Acts, in many ways, is the story of a persecuted church. Where did you see parallels between persecution today and that of the first century?
Downey: I think the parallels are obvious, and it’s with heartbreak that we watch the news coming out overseas . We are surprised at how little news there is really in this country about what is happening over there. You can see that 2,000 years have passed and many things have changed but tragically some things have not changed. I think it’s up to us, the American Christians, to speak up and speak out and speak loudly, that this cannot happen.
Our story takes us on the journey of those dark days after the death of Jesus, when fear and confusion reigned for the disciples and danger lurked down every alleyway. We know the Roman occupation was cruel and severe, led by Pontius Pilate. We see the also the political maneuvering of the temple authorities and that struggle for power led by Caiaphas. We show you the struggle for freedom by taking up arms as expressed by the zealots and then, of course, at the center of it at all, we have the disciples and the early believers navigating through the dangerous days and waiting for the Holy Spirit to come.
What do we learn from the characters?
Burnett: God never gives up on us. People make mistakes over and over but it’s the people who make the biggest mistakes or who take the wrong path, who end up becoming so important to all of us. In A.D., Peter denies Jesus three times. Saul was the biggest persecutor. One let down his best friend and his Lord and still got the same charge and one was the biggest persecutor and ended up writing more of the New Testament and traveling further spreading the word.

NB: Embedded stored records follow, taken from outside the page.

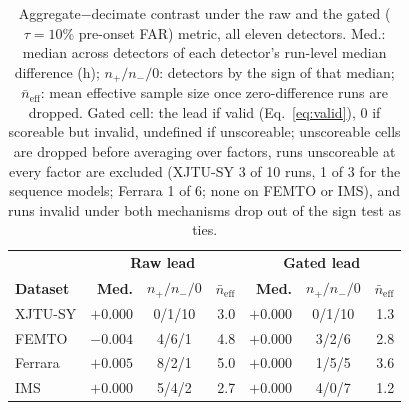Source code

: \begin{table}[t] \footnotesize
	\begin{center}
	\caption{Aggregate$-$decimate contrast under the raw and the gated ($\tau=10\%$ pre-onset FAR) metric, all eleven detectors. Med.: median across detectors of each detector's run-level median difference (h); $n_+/n_-/0$: detectors by the sign of that median; $\bar{n}_{\text{eff}}$: mean effective sample size once zero-difference runs are dropped. Gated cell: the lead if valid (Eq.~\ref{eq:valid}), 0 if scoreable but invalid, undefined if unscoreable; unscoreable cells are dropped before averaging over factors, runs unscoreable at every factor are excluded (XJTU-SY 3 of 10 runs, 1 of 3 for the sequence models; Ferrara 1 of 6; none on FEMTO or IMS), and runs invalid under both mechanisms drop out of the sign test as ties.}
	\label{tab:gatedcontrast}
	\setlength{\tabcolsep}{3pt}
	\begin{tabular}{l r c r | r c r}
		\hline \hline
		 & \multicolumn{3}{c|}{\textbf{Raw lead}} & \multicolumn{3}{c}{\textbf{Gated lead}} \\
		\textbf{Dataset} & \textbf{Med.} & $n_+/n_-/0$ & $\bar{n}_{\text{eff}}$ & \textbf{Med.} & $n_+/n_-/0$ & $\bar{n}_{\text{eff}}$ \\
		\hline
		XJTU-SY & $+0.000$ & 0/1/10 & 3.0 & $+0.000$ & 0/1/10 & 1.3 \\
		FEMTO & $-0.004$ & 4/6/1 & 4.8 & $+0.000$ & 3/2/6 & 2.8 \\
		Ferrara & $+0.005$ & 8/2/1 & 5.0 & $+0.000$ & 1/5/5 & 3.6 \\
		IMS & $+0.000$ & 5/4/2 & 2.7 & $+0.000$ & 4/0/7 & 1.2 \\
		\hline \hline
	\end{tabular}
	\end{center}
\end{table}
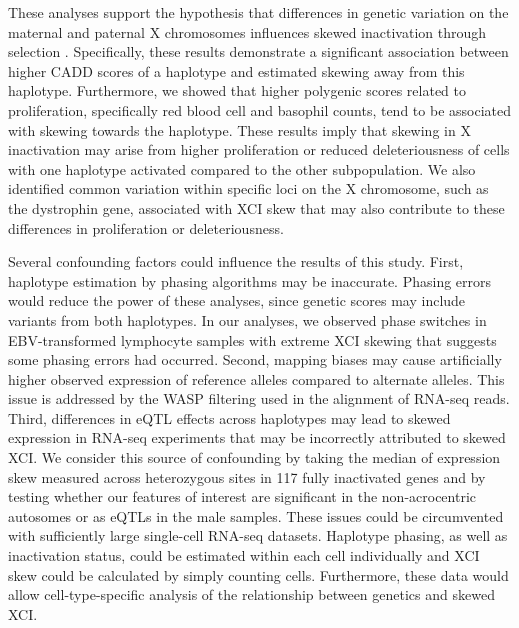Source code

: These analyses support the hypothesis that differences in genetic variation on the maternal and paternal X chromosomes influences skewed inactivation through selection \cite{Brown1999-dc,Migeon1998-gc}. Specifically, these results demonstrate a significant association between higher CADD scores of a haplotype and estimated skewing away from this haplotype. Furthermore, we showed that higher polygenic scores related to proliferation, specifically red blood cell and basophil counts, tend to be associated with skewing towards the haplotype. These results imply that skewing in X inactivation may arise from higher proliferation or reduced deleteriousness of cells with one haplotype activated compared to the other subpopulation. We also identified common variation within specific loci on the X chromosome, such as the dystrophin gene, associated with XCI skew that may also contribute to these differences in proliferation or deleteriousness.

Several confounding factors could influence the results of this study. First, haplotype estimation by phasing algorithms may be inaccurate. Phasing errors would reduce the power of these analyses, since genetic scores may include variants from both haplotypes. In our analyses, we observed phase switches in EBV-transformed lymphocyte samples with extreme XCI skewing that suggests some phasing errors had occurred. Second, mapping biases may cause artificially higher observed expression of reference alleles compared to alternate alleles. This issue is addressed by the WASP filtering \cite{Van_de_Geijn2015-oy} used in the alignment of RNA-seq reads. Third, differences in eQTL effects across haplotypes may lead to skewed expression in RNA-seq experiments that may be incorrectly attributed to skewed XCI. We consider this source of confounding by taking the median of expression skew measured across heterozygous sites in 117 fully inactivated genes and by testing whether our features of interest are significant in the non-acrocentric autosomes or as eQTLs in the male samples. These issues could be circumvented with sufficiently large single-cell RNA-seq datasets. Haplotype phasing, as well as inactivation status, could be estimated within each cell individually and XCI skew could be calculated by simply counting cells. Furthermore, these data would allow cell-type-specific analysis of the relationship between genetics and skewed XCI.  

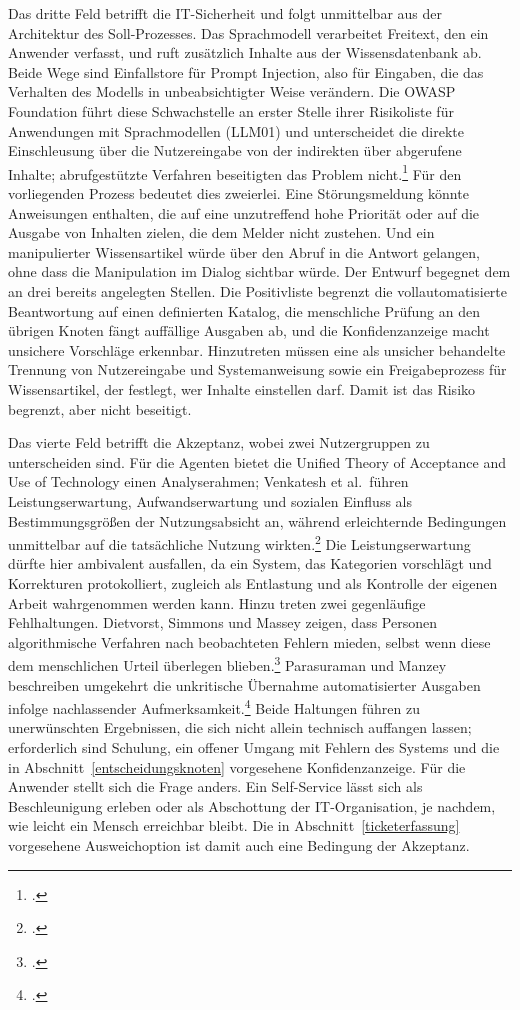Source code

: Das dritte Feld betrifft die IT-Sicherheit und folgt unmittelbar aus der Architektur des Soll-Prozesses. Das Sprachmodell verarbeitet Freitext, den ein Anwender verfasst, und ruft zus\"atzlich Inhalte aus der Wissensdatenbank ab. Beide Wege sind Einfallstore f\"ur Prompt Injection, also f\"ur Eingaben, die das Verhalten des Modells in unbeabsichtigter Weise ver\"andern. Die OWASP Foundation f\"uhrt diese Schwachstelle an erster Stelle ihrer Risikoliste f\"ur Anwendungen mit Sprachmodellen (LLM01) und unterscheidet die direkte Einschleusung \"uber die Nutzereingabe von der indirekten \"uber abgerufene Inhalte; abrufgest\"utzte Verfahren beseitigten das Problem nicht.\footcite[Vgl.][o.~S.]{OWASP2025} F\"ur den vorliegenden Prozess bedeutet dies zweierlei. Eine St\"orungsmeldung k\"onnte Anweisungen enthalten, die auf eine unzutreffend hohe Priorit\"at oder auf die Ausgabe von Inhalten zielen, die dem Melder nicht zustehen. Und ein manipulierter Wissensartikel w\"urde \"uber den Abruf in die Antwort gelangen, ohne dass die Manipulation im Dialog sichtbar w\"urde. Der Entwurf begegnet dem an drei bereits angelegten Stellen. Die Positivliste begrenzt die vollautomatisierte Beantwortung auf einen definierten Katalog, die menschliche Pr\"ufung an den \"ubrigen Knoten f\"angt auff\"allige Ausgaben ab, und die Konfidenzanzeige macht unsichere Vorschl\"age erkennbar. Hinzutreten m\"ussen eine als unsicher behandelte Trennung von Nutzereingabe und Systemanweisung sowie ein Freigabeprozess f\"ur Wissensartikel, der festlegt, wer Inhalte einstellen darf. Damit ist das Risiko begrenzt, aber nicht beseitigt.

Das vierte Feld betrifft die Akzeptanz, wobei zwei Nutzergruppen zu unterscheiden sind. F\"ur die Agenten bietet die Unified Theory of Acceptance and Use of Technology einen Analyserahmen; Venkatesh et al.~f\"uhren Leistungserwartung, Aufwandserwartung und sozialen Einfluss als Bestimmungsgr\"o{\ss}en der Nutzungsabsicht an, w\"ahrend erleichternde Bedingungen unmittelbar auf die tats\"achliche Nutzung wirkten.\footcite[Vgl.][hier S.~447]{Venkatesh2003} Die Leistungserwartung d\"urfte hier ambivalent ausfallen, da ein System, das Kategorien vorschl\"agt und Korrekturen protokolliert, zugleich als Entlastung und als Kontrolle der eigenen Arbeit wahrgenommen werden kann. Hinzu treten zwei gegenl\"aufige Fehlhaltungen. Dietvorst, Simmons und Massey zeigen, dass Personen algorithmische Verfahren nach beobachteten Fehlern mieden, selbst wenn diese dem menschlichen Urteil \"uberlegen blieben.\footcite[Vgl.][hier S.~115]{Dietvorst2015} Parasuraman und Manzey beschreiben umgekehrt die unkritische \"Ubernahme automatisierter Ausgaben infolge nachlassender Aufmerksamkeit.\footcite[Vgl.][hier S.~381]{ParasuramanManzey2010} Beide Haltungen f\"uhren zu unerw\"unschten Ergebnissen, die sich nicht allein technisch auffangen lassen; erforderlich sind Schulung, ein offener Umgang mit Fehlern des Systems und die in Abschnitt~\ref{entscheidungsknoten} vorgesehene Konfidenzanzeige. F\"ur die Anwender stellt sich die Frage anders. Ein Self-Service l\"asst sich als Beschleunigung erleben oder als Abschottung der IT-Organisation, je nachdem, wie leicht ein Mensch erreichbar bleibt. Die in Abschnitt~\ref{ticketerfassung} vorgesehene Ausweichoption ist damit auch eine Bedingung der Akzeptanz.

Downey: Also, you see in the first episode, Mary Magdalene going up through the tomb, and you’re reminded that it was a woman to whom Jesus first appeared when he resurrects. That scene never ceases to move me when we see her confused and fearful at first, thinking they have stolen Jesus’ body and then there he is and what an honor for her to have been the very first person and for it to be a woman.
The early church struggled throughout with balancing diversity and unity. What are some lessons you learned about those two themes from the book of Acts?
Downey: Certainly we have reached out across the Christian community, across denominations, and found that there is a beautiful opportunity for bridge building, particularly when we gather around issues like what is happening to our brothers and sisters overseas. We are many in number.
If you look at A.D., the church started with 11 remaining disciples and a handful of early believers and it grew and it grew. We are more than two billion people today and when we stand together with the strength of our numbers and our shared belief that Jesus is the son of God, I think that we can do anything and with concerns to these larger issues happening in the world, we must stand together.
Do you worry that there may be fatigue from so many Bible-based films and shows?
Burnett: Nope. In the same way I don’t think there is any new fatigue as far as planting new churches. It’s a supernatural thing, and it’s part of the plan. I can’t imagine any Christian being fatigued by hearing his Word.